Protesters plan to confront Wolf over new Pa. prison policies

Book donation programs were curtailed in late August when a rash of illnesses among prison staff — thought to be related to synthetic drug exposure--prompted DOC officials to lock down the entire prison system. (Carolyn Kaster/AP Photo)

Book donation programs were curtailed in late August when a rash of illnesses among prison staff — thought to be related to synthetic drug exposure--prompted DOC officials to lock down the entire prison system. (Carolyn Kaster/AP Photo)

Inmates’ rights groups are trying to turn their opposition to recent state prison policies into a campaign issue for Governor Tom Wolf.

The new rules were handed down last month on the heels of a statewide prison lockdown, over concerns drugs were making their way inside state-run facilities.

Books must now be purchased though the Department of Corrections, and gifts and donations of books have been temporarily halted.

The department has argued the changes won’t infringe on inmates’ rights — and say stopping access to free books for two or three months is necessary to stop drug smuggling.

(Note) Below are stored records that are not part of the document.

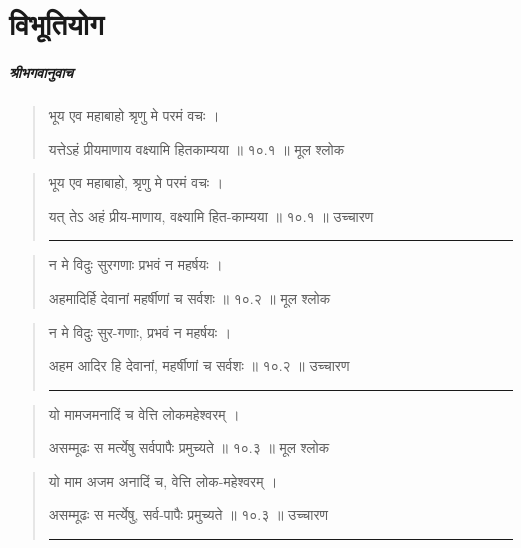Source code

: \chapter{\sanskrit विभूतियोग} 

\paragraph{\sanskrit श्रीभगवानुवाच}
\begin{quotation} 

भूय एव महाबाहो श्रृणु मे परमं वचः  ।  

यत्तेऽहं प्रीयमाणाय वक्ष्यामि हितकाम्यया  ॥ १०.१ ॥  मूल श्लोक
\end{quotation}

\begin{quotation}

भूय एव महाबाहो, श्रृणु मे परमं वचः  ।  

यत् तेऽ अहं प्रीय-माणाय, वक्ष्यामि हित-काम्यया  ॥ १०.१ ॥  उच्चारण

\noindent\rule{16cm}{0.4pt} 
\end{quotation}


\begin{quotation} 

न मे विदुः सुरगणाः प्रभवं न महर्षयः  ।  

अहमादिर्हि देवानां महर्षीणां च सर्वशः  ॥ १०.२ ॥  मूल श्लोक
\end{quotation}

\begin{quotation}

न मे विदुः सुर-गणाः, प्रभवं न महर्षयः  ।  

अहम आदिर हि देवानां, महर्षीणां च सर्वशः  ॥ १०.२ ॥  उच्चारण

\noindent\rule{16cm}{0.4pt} 
\end{quotation}


\begin{quotation} 

यो मामजमनादिं च वेत्ति लोकमहेश्वरम्‌  ।  

असम्मूढः स मर्त्येषु सर्वपापैः प्रमुच्यते  ॥ १०.३ ॥  मूल श्लोक
\end{quotation}

\begin{quotation}

यो माम अजम अनादिं च, वेत्ति लोक-महेश्वरम्‌  ।  

असम्मूढः स मर्त्येषु, सर्व-पापैः प्रमुच्यते  ॥ १०.३ ॥  उच्चारण

\noindent\rule{16cm}{0.4pt} 
\end{quotation}


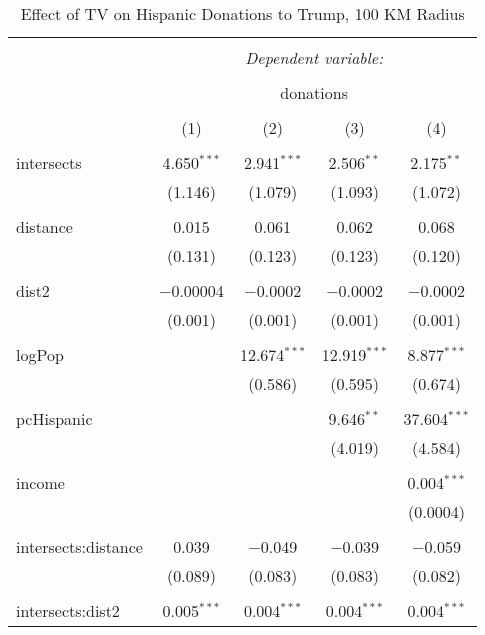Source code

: 
\begin{table}[!htbp] \centering 
  \caption{Effect of TV on Hispanic Donations to Trump, 100 KM Radius} 
  \label{} 
\begin{tabular}{@{\extracolsep{-5pt}}lcccc} 
\\[-1.8ex]\hline 
\hline \\[-1.8ex] 
 & \multicolumn{4}{c}{\textit{Dependent variable:}} \\ 
\cline{2-5} 
\\[-1.8ex] & \multicolumn{4}{c}{donations} \\ 
\\[-1.8ex] & (1) & (2) & (3) & (4)\\ 
\hline \\[-1.8ex] 
 intersects & 4.650$^{***}$ & 2.941$^{***}$ & 2.506$^{**}$ & 2.175$^{**}$ \\ 
  & (1.146) & (1.079) & (1.093) & (1.072) \\ 
  & & & & \\ 
 distance & 0.015 & 0.061 & 0.062 & 0.068 \\ 
  & (0.131) & (0.123) & (0.123) & (0.120) \\ 
  & & & & \\ 
 dist2 & $-$0.00004 & $-$0.0002 & $-$0.0002 & $-$0.0002 \\ 
  & (0.001) & (0.001) & (0.001) & (0.001) \\ 
  & & & & \\ 
 logPop &  & 12.674$^{***}$ & 12.919$^{***}$ & 8.877$^{***}$ \\ 
  &  & (0.586) & (0.595) & (0.674) \\ 
  & & & & \\ 
 pcHispanic &  &  & 9.646$^{**}$ & 37.604$^{***}$ \\ 
  &  &  & (4.019) & (4.584) \\ 
  & & & & \\ 
 income &  &  &  & 0.004$^{***}$ \\ 
  &  &  &  & (0.0004) \\ 
  & & & & \\ 
 intersects:distance & 0.039 & $-$0.049 & $-$0.039 & $-$0.059 \\ 
  & (0.089) & (0.083) & (0.083) & (0.082) \\ 
  & & & & \\ 
 intersects:dist2 & 0.005$^{***}$ & 0.004$^{***}$ & 0.004$^{***}$ & 0.004$^{***}$ \\ 

\end{tabular}
\end{table}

Keir Neuringer is a volunteer with the group Books Through Bars, which gave Pa. inmates free books before the lockdown. He said he doesn’t think any halt is acceptable.

“Not every person in prison has a support network on the outside,” he said. “It’s not merely about the books  — the books are a tool for access to education.”

The Coalition to Abolish Death by Incarceration plans to rally outside a campaign fundraiser Wolf is holding in Philadelphia Wednesday. And Thursday, the state’s Legislative Black Caucus is holding a town hall on the new policies with Corrections Secretary John Wetzel — also in Philly.

Books Through Bars and other groups are expected to be in attendance.